▶ [What is required]: What you return should match every entry, character for character.

(Records excerpted from a collection)

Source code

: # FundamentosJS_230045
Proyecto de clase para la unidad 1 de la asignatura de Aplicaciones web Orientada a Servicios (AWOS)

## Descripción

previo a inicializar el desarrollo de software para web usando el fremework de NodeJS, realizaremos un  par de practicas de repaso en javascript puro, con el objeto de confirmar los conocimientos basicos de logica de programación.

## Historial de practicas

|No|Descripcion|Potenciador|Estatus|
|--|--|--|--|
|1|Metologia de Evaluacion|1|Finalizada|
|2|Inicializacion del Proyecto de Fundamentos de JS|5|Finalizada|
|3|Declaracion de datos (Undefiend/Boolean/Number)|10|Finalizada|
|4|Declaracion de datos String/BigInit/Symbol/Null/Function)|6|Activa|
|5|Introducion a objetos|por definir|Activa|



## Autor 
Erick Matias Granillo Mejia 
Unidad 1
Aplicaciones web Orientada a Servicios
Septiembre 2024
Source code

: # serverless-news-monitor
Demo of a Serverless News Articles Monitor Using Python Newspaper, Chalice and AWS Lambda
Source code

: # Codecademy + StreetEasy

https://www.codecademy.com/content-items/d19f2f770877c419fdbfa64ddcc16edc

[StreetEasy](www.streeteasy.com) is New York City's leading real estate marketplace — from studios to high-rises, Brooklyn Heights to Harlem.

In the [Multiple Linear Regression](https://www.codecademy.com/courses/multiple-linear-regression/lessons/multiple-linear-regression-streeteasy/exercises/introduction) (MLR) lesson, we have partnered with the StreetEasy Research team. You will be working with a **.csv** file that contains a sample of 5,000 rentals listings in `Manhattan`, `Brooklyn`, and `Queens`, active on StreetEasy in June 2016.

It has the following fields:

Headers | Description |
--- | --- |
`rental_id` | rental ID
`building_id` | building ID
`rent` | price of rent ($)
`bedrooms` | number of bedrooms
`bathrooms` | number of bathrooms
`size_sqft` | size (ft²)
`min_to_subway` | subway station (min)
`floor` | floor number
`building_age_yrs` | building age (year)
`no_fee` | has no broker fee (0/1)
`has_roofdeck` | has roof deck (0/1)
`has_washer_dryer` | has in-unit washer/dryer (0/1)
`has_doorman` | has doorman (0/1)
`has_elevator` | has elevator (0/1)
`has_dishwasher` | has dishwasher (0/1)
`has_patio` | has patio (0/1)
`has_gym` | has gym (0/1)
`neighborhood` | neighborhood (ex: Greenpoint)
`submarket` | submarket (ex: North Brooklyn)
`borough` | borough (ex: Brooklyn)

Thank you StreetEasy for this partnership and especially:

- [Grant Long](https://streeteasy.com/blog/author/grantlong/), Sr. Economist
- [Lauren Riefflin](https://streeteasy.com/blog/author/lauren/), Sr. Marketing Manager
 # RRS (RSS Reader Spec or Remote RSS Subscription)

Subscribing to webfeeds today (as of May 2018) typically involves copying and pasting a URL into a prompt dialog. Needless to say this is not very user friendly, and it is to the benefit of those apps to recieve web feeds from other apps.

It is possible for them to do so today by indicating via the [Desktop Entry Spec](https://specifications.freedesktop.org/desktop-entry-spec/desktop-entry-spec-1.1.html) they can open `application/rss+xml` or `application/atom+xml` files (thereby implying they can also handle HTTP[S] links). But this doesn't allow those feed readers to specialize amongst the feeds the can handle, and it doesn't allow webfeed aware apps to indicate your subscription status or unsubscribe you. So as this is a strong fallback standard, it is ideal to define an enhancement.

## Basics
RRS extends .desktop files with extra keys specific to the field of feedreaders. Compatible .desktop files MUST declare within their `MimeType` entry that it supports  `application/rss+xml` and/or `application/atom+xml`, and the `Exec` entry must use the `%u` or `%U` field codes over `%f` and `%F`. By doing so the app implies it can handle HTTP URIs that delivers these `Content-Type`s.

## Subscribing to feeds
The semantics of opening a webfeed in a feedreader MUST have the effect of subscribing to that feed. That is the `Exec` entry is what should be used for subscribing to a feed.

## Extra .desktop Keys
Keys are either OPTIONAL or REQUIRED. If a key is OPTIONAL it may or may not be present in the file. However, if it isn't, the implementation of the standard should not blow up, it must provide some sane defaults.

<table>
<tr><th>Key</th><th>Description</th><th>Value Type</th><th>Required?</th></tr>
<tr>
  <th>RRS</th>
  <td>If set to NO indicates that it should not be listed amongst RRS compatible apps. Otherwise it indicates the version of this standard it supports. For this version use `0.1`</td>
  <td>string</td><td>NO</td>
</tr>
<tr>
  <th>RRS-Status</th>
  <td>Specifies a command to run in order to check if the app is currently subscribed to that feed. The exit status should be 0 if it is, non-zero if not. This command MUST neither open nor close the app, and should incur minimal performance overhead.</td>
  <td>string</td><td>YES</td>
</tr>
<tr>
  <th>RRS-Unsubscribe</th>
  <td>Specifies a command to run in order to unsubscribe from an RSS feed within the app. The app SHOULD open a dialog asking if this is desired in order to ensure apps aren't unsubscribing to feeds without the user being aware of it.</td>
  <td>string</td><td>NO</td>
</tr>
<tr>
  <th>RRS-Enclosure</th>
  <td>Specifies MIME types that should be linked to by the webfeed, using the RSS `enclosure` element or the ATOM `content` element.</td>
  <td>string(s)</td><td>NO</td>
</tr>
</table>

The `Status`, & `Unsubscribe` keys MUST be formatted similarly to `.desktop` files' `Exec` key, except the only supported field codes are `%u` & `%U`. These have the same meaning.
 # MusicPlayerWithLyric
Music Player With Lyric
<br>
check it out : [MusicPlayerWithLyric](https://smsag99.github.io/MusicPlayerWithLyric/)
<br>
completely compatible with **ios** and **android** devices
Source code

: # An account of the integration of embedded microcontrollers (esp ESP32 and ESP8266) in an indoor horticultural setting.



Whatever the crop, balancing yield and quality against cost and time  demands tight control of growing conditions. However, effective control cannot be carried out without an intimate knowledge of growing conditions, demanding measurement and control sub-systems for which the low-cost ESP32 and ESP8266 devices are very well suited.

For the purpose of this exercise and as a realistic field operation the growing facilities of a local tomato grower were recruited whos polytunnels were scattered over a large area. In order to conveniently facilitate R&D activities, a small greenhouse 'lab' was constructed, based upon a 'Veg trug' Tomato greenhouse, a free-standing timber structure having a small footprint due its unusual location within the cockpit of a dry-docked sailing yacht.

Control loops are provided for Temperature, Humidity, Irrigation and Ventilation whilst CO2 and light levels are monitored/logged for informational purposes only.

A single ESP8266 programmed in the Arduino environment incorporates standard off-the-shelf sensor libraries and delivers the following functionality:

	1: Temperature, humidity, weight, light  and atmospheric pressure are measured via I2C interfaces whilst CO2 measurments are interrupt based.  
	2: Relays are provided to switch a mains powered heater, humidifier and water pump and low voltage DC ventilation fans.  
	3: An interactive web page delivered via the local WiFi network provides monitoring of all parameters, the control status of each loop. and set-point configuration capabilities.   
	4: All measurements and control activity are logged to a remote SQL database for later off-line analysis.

▶ [Finished task]:
Source code

: # FundamentosJS_230045
Proyecto de clase para la unidad 1 de la asignatura de Aplicaciones web Orientada a Servicios (AWOS)

## Descripción

previo a inicializar el desarrollo de software para web usando el fremework de NodeJS, realizaremos un  par de practicas de repaso en javascript puro, con el objeto de confirmar los conocimientos basicos de logica de programación.

## Historial de practicas

|No|Descripcion|Potenciador|Estatus|
|--|--|--|--|
|1|Metologia de Evaluacion|1|Finalizada|
|2|Inicializacion del Proyecto de Fundamentos de JS|5|Finalizada|
|3|Declaracion de datos (Undefiend/Boolean/Number)|10|Finalizada|
|4|Declaracion de datos String/BigInit/Symbol/Null/Function)|6|Activa|
|5|Introducion a objetos|por definir|Activa|



## Autor 
Erick Matias Granillo Mejia 
Unidad 1
Aplicaciones web Orientada a Servicios
Septiembre 2024
Source code

: # serverless-news-monitor
Demo of a Serverless News Articles Monitor Using Python Newspaper, Chalice and AWS Lambda
Source code

: # Codecademy + StreetEasy

https://www.codecademy.com/content-items/d19f2f770877c419fdbfa64ddcc16edc

[StreetEasy](www.streeteasy.com) is New York City's leading real estate marketplace — from studios to high-rises, Brooklyn Heights to Harlem.

In the [Multiple Linear Regression](https://www.codecademy.com/courses/multiple-linear-regression/lessons/multiple-linear-regression-streeteasy/exercises/introduction) (MLR) lesson, we have partnered with the StreetEasy Research team. You will be working with a **.csv** file that contains a sample of 5,000 rentals listings in `Manhattan`, `Brooklyn`, and `Queens`, active on StreetEasy in June 2016.

It has the following fields:

Headers | Description |
--- | --- |
`rental_id` | rental ID
`building_id` | building ID
`rent` | price of rent ($)
`bedrooms` | number of bedrooms
`bathrooms` | number of bathrooms
`size_sqft` | size (ft²)
`min_to_subway` | subway station (min)
`floor` | floor number
`building_age_yrs` | building age (year)
`no_fee` | has no broker fee (0/1)
`has_roofdeck` | has roof deck (0/1)
`has_washer_dryer` | has in-unit washer/dryer (0/1)
`has_doorman` | has doorman (0/1)
`has_elevator` | has elevator (0/1)
`has_dishwasher` | has dishwasher (0/1)
`has_patio` | has patio (0/1)
`has_gym` | has gym (0/1)
`neighborhood` | neighborhood (ex: Greenpoint)
`submarket` | submarket (ex: North Brooklyn)
`borough` | borough (ex: Brooklyn)

Thank you StreetEasy for this partnership and especially:

- [Grant Long](https://streeteasy.com/blog/author/grantlong/), Sr. Economist
- [Lauren Riefflin](https://streeteasy.com/blog/author/lauren/), Sr. Marketing Manager
 # RRS (RSS Reader Spec or Remote RSS Subscription)

Subscribing to webfeeds today (as of May 2018) typically involves copying and pasting a URL into a prompt dialog. Needless to say this is not very user friendly, and it is to the benefit of those apps to recieve web feeds from other apps.

It is possible for them to do so today by indicating via the [Desktop Entry Spec](https://specifications.freedesktop.org/desktop-entry-spec/desktop-entry-spec-1.1.html) they can open `application/rss+xml` or `application/atom+xml` files (thereby implying they can also handle HTTP[S] links). But this doesn't allow those feed readers to specialize amongst the feeds the can handle, and it doesn't allow webfeed aware apps to indicate your subscription status or unsubscribe you. So as this is a strong fallback standard, it is ideal to define an enhancement.

## Basics
RRS extends .desktop files with extra keys specific to the field of feedreaders. Compatible .desktop files MUST declare within their `MimeType` entry that it supports  `application/rss+xml` and/or `application/atom+xml`, and the `Exec` entry must use the `%u` or `%U` field codes over `%f` and `%F`. By doing so the app implies it can handle HTTP URIs that delivers these `Content-Type`s.

## Subscribing to feeds
The semantics of opening a webfeed in a feedreader MUST have the effect of subscribing to that feed. That is the `Exec` entry is what should be used for subscribing to a feed.

## Extra .desktop Keys
Keys are either OPTIONAL or REQUIRED. If a key is OPTIONAL it may or may not be present in the file. However, if it isn't, the implementation of the standard should not blow up, it must provide some sane defaults.

<table>
<tr><th>Key</th><th>Description</th><th>Value Type</th><th>Required?</th></tr>
<tr>
  <th>RRS</th>
  <td>If set to NO indicates that it should not be listed amongst RRS compatible apps. Otherwise it indicates the version of this standard it supports. For this version use `0.1`</td>
  <td>string</td><td>NO</td>
</tr>
<tr>
  <th>RRS-Status</th>
  <td>Specifies a command to run in order to check if the app is currently subscribed to that feed. The exit status should be 0 if it is, non-zero if not. This command MUST neither open nor close the app, and should incur minimal performance overhead.</td>
  <td>string</td><td>YES</td>
</tr>
<tr>
  <th>RRS-Unsubscribe</th>
  <td>Specifies a command to run in order to unsubscribe from an RSS feed within the app. The app SHOULD open a dialog asking if this is desired in order to ensure apps aren't unsubscribing to feeds without the user being aware of it.</td>
  <td>string</td><td>NO</td>
</tr>
<tr>
  <th>RRS-Enclosure</th>
  <td>Specifies MIME types that should be linked to by the webfeed, using the RSS `enclosure` element or the ATOM `content` element.</td>
  <td>string(s)</td><td>NO</td>
</tr>
</table>

The `Status`, & `Unsubscribe` keys MUST be formatted similarly to `.desktop` files' `Exec` key, except the only supported field codes are `%u` & `%U`. These have the same meaning.
 # MusicPlayerWithLyric
Music Player With Lyric
<br>
check it out : [MusicPlayerWithLyric](https://smsag99.github.io/MusicPlayerWithLyric/)
<br>
completely compatible with **ios** and **android** devices
Source code

: # An account of the integration of embedded microcontrollers (esp ESP32 and ESP8266) in an indoor horticultural setting.



Whatever the crop, balancing yield and quality against cost and time  demands tight control of growing conditions. However, effective control cannot be carried out without an intimate knowledge of growing conditions, demanding measurement and control sub-systems for which the low-cost ESP32 and ESP8266 devices are very well suited.

For the purpose of this exercise and as a realistic field operation the growing facilities of a local tomato grower were recruited whos polytunnels were scattered over a large area. In order to conveniently facilitate R&D activities, a small greenhouse 'lab' was constructed, based upon a 'Veg trug' Tomato greenhouse, a free-standing timber structure having a small footprint due its unusual location within the cockpit of a dry-docked sailing yacht.

Control loops are provided for Temperature, Humidity, Irrigation and Ventilation whilst CO2 and light levels are monitored/logged for informational purposes only.

A single ESP8266 programmed in the Arduino environment incorporates standard off-the-shelf sensor libraries and delivers the following functionality:

	1: Temperature, humidity, weight, light  and atmospheric pressure are measured via I2C interfaces whilst CO2 measurments are interrupt based.  
	2: Relays are provided to switch a mains powered heater, humidifier and water pump and low voltage DC ventilation fans.  
	3: An interactive web page delivered via the local WiFi network provides monitoring of all parameters, the control status of each loop. and set-point configuration capabilities.   
	4: All measurements and control activity are logged to a remote SQL database for later off-line analysis.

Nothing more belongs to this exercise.